Difference Between Share Purchase Agreement & Shareholder Agreements
|Share Purchase Agreement||Shareholder Agreement|
|It is a legally-binding agreement drafted for the purpose of transfer of shares from the seller to the buyers.||It is an agreement entered into to define the obligations & rights of the company and the shareholders.|
|Such an agreement is entered into between a seller & a buyer||A Shareholder Agreement is entered into between the company and the all the shareholders or between the company and class of shareholders.|
|This agreement’s primary goal is to manifest how much shares are to be transferred & at what price.||A Shareholder Agreement is entered into to safeguard the investors’ investment by defining the rules & regulations of a shareholder.|
|The scope of the share purchase agreement is somewhat narrower as it only manifests the shares’ transfer from the seller to the buyer.||A shareholder agreement’s scope is relatively broader as it defines what obligations and accountabilities, and power a shareholder will get in the organization.|
Understanding the Significance of Shareholder Agreement
Maintaining a healthy relationship with shareholders is a tedious undertaking for any company. Shareholder agreement bridges the gap between the company and shareholders which are likely to turn into conflict in the future.

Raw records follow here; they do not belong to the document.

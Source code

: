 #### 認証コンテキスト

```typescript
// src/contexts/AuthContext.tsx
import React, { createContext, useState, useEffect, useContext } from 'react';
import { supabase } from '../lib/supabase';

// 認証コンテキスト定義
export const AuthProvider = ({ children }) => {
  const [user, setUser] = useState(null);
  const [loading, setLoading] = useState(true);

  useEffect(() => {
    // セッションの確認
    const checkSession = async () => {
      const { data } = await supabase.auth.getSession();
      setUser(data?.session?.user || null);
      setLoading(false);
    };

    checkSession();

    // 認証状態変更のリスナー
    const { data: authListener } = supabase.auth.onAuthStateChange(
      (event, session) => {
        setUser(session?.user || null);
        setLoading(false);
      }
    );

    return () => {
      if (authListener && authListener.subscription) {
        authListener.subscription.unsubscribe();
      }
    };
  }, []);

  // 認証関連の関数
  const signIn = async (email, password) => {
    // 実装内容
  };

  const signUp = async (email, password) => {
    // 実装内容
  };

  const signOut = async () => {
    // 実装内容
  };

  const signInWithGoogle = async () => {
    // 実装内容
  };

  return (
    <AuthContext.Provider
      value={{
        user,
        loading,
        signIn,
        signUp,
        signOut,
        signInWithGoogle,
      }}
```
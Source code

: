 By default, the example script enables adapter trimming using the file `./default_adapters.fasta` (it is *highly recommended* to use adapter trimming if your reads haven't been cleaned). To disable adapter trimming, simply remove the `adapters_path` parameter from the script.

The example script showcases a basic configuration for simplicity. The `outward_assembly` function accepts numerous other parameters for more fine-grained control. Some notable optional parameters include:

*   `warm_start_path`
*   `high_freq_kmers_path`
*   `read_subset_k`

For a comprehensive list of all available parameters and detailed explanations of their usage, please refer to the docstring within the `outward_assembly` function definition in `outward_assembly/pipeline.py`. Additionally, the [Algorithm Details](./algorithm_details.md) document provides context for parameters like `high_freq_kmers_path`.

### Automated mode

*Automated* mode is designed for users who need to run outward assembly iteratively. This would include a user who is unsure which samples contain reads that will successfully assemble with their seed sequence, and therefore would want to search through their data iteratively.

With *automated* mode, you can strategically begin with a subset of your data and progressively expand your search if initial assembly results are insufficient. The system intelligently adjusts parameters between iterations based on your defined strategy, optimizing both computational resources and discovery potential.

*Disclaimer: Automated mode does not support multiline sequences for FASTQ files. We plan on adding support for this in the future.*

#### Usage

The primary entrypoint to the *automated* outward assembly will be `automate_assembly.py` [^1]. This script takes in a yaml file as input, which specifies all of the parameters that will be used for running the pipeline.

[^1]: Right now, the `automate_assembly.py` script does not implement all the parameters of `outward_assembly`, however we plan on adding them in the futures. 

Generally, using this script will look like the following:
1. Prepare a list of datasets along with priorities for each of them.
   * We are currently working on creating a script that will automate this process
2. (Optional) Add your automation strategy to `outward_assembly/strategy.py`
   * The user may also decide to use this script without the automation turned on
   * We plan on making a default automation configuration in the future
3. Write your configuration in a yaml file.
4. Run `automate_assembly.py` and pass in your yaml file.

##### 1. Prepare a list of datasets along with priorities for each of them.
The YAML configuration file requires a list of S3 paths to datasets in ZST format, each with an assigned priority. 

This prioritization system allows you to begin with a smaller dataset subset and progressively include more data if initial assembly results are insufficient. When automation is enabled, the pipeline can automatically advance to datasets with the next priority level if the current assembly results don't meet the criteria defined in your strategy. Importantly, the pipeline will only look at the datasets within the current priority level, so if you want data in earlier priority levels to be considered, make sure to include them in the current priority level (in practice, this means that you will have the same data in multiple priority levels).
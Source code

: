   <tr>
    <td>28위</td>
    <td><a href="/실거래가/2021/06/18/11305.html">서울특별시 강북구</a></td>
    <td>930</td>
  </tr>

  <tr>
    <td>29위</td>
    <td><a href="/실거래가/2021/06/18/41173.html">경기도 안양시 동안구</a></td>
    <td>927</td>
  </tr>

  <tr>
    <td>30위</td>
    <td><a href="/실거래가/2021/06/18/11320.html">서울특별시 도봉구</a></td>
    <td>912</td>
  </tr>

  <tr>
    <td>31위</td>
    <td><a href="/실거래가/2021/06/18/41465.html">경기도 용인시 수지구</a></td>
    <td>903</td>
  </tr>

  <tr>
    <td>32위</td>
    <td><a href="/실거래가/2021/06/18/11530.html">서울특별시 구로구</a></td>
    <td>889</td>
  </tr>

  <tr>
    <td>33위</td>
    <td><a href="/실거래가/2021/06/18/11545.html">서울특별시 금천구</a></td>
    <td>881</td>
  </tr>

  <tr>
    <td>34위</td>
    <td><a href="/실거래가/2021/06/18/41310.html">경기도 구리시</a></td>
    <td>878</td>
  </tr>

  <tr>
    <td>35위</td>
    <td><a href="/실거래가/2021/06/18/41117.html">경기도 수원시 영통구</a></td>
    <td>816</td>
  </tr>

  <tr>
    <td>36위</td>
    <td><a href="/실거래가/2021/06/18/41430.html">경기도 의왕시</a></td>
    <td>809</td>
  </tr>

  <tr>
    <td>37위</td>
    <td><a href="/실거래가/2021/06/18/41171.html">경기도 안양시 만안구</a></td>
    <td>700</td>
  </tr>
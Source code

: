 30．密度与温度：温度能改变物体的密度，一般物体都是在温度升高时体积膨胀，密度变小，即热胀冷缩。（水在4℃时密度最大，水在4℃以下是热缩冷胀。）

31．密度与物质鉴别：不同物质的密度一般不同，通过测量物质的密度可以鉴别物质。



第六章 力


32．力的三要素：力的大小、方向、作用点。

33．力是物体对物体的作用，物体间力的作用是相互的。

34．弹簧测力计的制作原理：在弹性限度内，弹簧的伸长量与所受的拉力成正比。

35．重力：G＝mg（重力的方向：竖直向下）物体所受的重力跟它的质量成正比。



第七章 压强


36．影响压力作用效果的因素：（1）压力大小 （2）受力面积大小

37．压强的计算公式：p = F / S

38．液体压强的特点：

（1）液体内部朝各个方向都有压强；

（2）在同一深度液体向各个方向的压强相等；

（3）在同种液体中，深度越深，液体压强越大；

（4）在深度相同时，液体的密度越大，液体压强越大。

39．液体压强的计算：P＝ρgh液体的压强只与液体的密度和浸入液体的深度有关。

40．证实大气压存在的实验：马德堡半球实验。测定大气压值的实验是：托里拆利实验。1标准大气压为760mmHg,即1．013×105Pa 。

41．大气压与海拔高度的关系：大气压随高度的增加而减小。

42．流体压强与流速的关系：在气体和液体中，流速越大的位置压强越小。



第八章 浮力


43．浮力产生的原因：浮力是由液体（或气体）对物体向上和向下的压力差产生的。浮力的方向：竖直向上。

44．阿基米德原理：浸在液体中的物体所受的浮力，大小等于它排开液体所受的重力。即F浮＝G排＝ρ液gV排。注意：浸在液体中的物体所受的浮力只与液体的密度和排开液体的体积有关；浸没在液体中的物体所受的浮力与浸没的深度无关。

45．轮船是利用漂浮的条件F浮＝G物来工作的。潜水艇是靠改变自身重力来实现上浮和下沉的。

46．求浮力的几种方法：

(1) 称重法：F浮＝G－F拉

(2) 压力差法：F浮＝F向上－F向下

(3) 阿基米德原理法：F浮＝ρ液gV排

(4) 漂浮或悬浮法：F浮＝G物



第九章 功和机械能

Every company (including the one witnessing impressive growth) once in a while run into a state of crisis where they find it hard to obliterate disputes with their Shareholder. And that’s where a shareholder agreement comes in handy. It brings transparency to the company-shareholder relationship by getting rid of prejudice and potential barriers that could prove detrimental to the business in the future. Shareholder agreement helps secure the Shareholder’s investment and lays down the rules for the members and other individuals related to the company.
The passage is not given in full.